──────── Material shown ────────

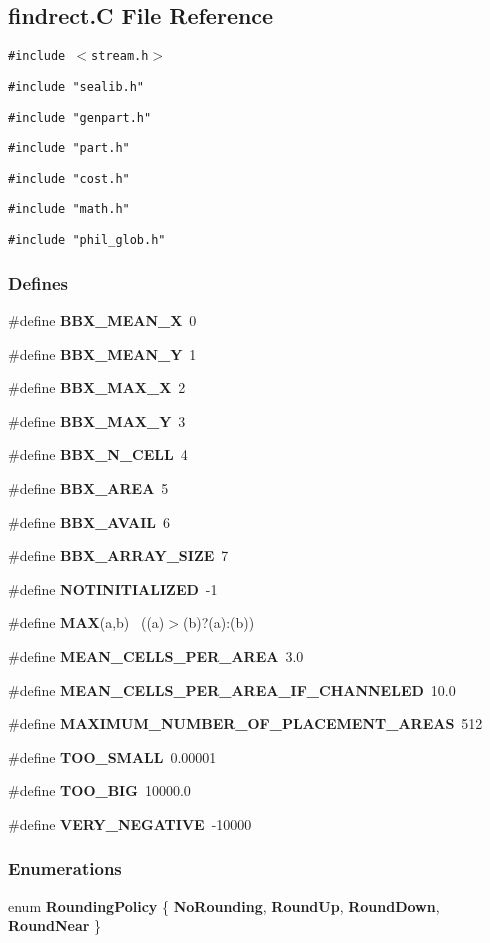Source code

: \subsection{findrect.C File Reference}
\label{findrect.C}
{\tt \#include $<$stream.h$>$}\par
{\tt \#include "sealib.h"}\par
{\tt \#include "genpart.h"}\par
{\tt \#include "part.h"}\par
{\tt \#include "cost.h"}\par
{\tt \#include "math.h"}\par
{\tt \#include "phil\_\-glob.h"}\par
\subsubsection*{Defines}
\begin{CompactItemize}
\item 
\#define {\bf BBX\_\-MEAN\_\-X}\ 0
\item 
\#define {\bf BBX\_\-MEAN\_\-Y}\ 1
\item 
\#define {\bf BBX\_\-MAX\_\-X}\ 2
\item 
\#define {\bf BBX\_\-MAX\_\-Y}\ 3
\item 
\#define {\bf BBX\_\-N\_\-CELL}\ 4
\item 
\#define {\bf BBX\_\-AREA}\ 5
\item 
\#define {\bf BBX\_\-AVAIL}\ 6
\item 
\#define {\bf BBX\_\-ARRAY\_\-SIZE}\ 7
\item 
\#define {\bf NOTINITIALIZED}\ -1
\item 
\#define {\bf MAX}(a,b) \ ((a)$>$(b)?(a):(b))
\item 
\#define {\bf MEAN\_\-CELLS\_\-PER\_\-AREA}\ 3.0
\item 
\#define {\bf MEAN\_\-CELLS\_\-PER\_\-AREA\_\-IF\_\-CHANNELED}\ 10.0
\item 
\#define {\bf MAXIMUM\_\-NUMBER\_\-OF\_\-PLACEMENT\_\-AREAS}\ 512
\item 
\#define {\bf TOO\_\-SMALL}\ 0.00001
\item 
\#define {\bf TOO\_\-BIG}\ 10000.0
\item 
\#define {\bf VERY\_\-NEGATIVE}\ -10000
\end{CompactItemize}
\subsubsection*{Enumerations}
\begin{CompactItemize}
\item 
enum {\bf Rounding\-Policy} \{ {\bf No\-Rounding}, 
{\bf Round\-Up}, 
{\bf Round\-Down}, 
{\bf Round\-Near}
 \}
\end{CompactItemize}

────────

=== Activity ===
The answer should be an exact restatement of every entry, with the pictures omitted.

=== Answer section ===
Source code

: \subsection{findrect.C File Reference}
\label{findrect.C}
{\tt \#include $<$stream.h$>$}\par
{\tt \#include "sealib.h"}\par
{\tt \#include "genpart.h"}\par
{\tt \#include "part.h"}\par
{\tt \#include "cost.h"}\par
{\tt \#include "math.h"}\par
{\tt \#include "phil\_\-glob.h"}\par
\subsubsection*{Defines}
\begin{CompactItemize}
\item 
\#define {\bf BBX\_\-MEAN\_\-X}\ 0
\item 
\#define {\bf BBX\_\-MEAN\_\-Y}\ 1
\item 
\#define {\bf BBX\_\-MAX\_\-X}\ 2
\item 
\#define {\bf BBX\_\-MAX\_\-Y}\ 3
\item 
\#define {\bf BBX\_\-N\_\-CELL}\ 4
\item 
\#define {\bf BBX\_\-AREA}\ 5
\item 
\#define {\bf BBX\_\-AVAIL}\ 6
\item 
\#define {\bf BBX\_\-ARRAY\_\-SIZE}\ 7
\item 
\#define {\bf NOTINITIALIZED}\ -1
\item 
\#define {\bf MAX}(a,b) \ ((a)$>$(b)?(a):(b))
\item 
\#define {\bf MEAN\_\-CELLS\_\-PER\_\-AREA}\ 3.0
\item 
\#define {\bf MEAN\_\-CELLS\_\-PER\_\-AREA\_\-IF\_\-CHANNELED}\ 10.0
\item 
\#define {\bf MAXIMUM\_\-NUMBER\_\-OF\_\-PLACEMENT\_\-AREAS}\ 512
\item 
\#define {\bf TOO\_\-SMALL}\ 0.00001
\item 
\#define {\bf TOO\_\-BIG}\ 10000.0
\item 
\#define {\bf VERY\_\-NEGATIVE}\ -10000
\end{CompactItemize}
\subsubsection*{Enumerations}
\begin{CompactItemize}
\item 
enum {\bf Rounding\-Policy} \{ {\bf No\-Rounding}, 
{\bf Round\-Up}, 
{\bf Round\-Down}, 
{\bf Round\-Near}
 \}
\end{CompactItemize}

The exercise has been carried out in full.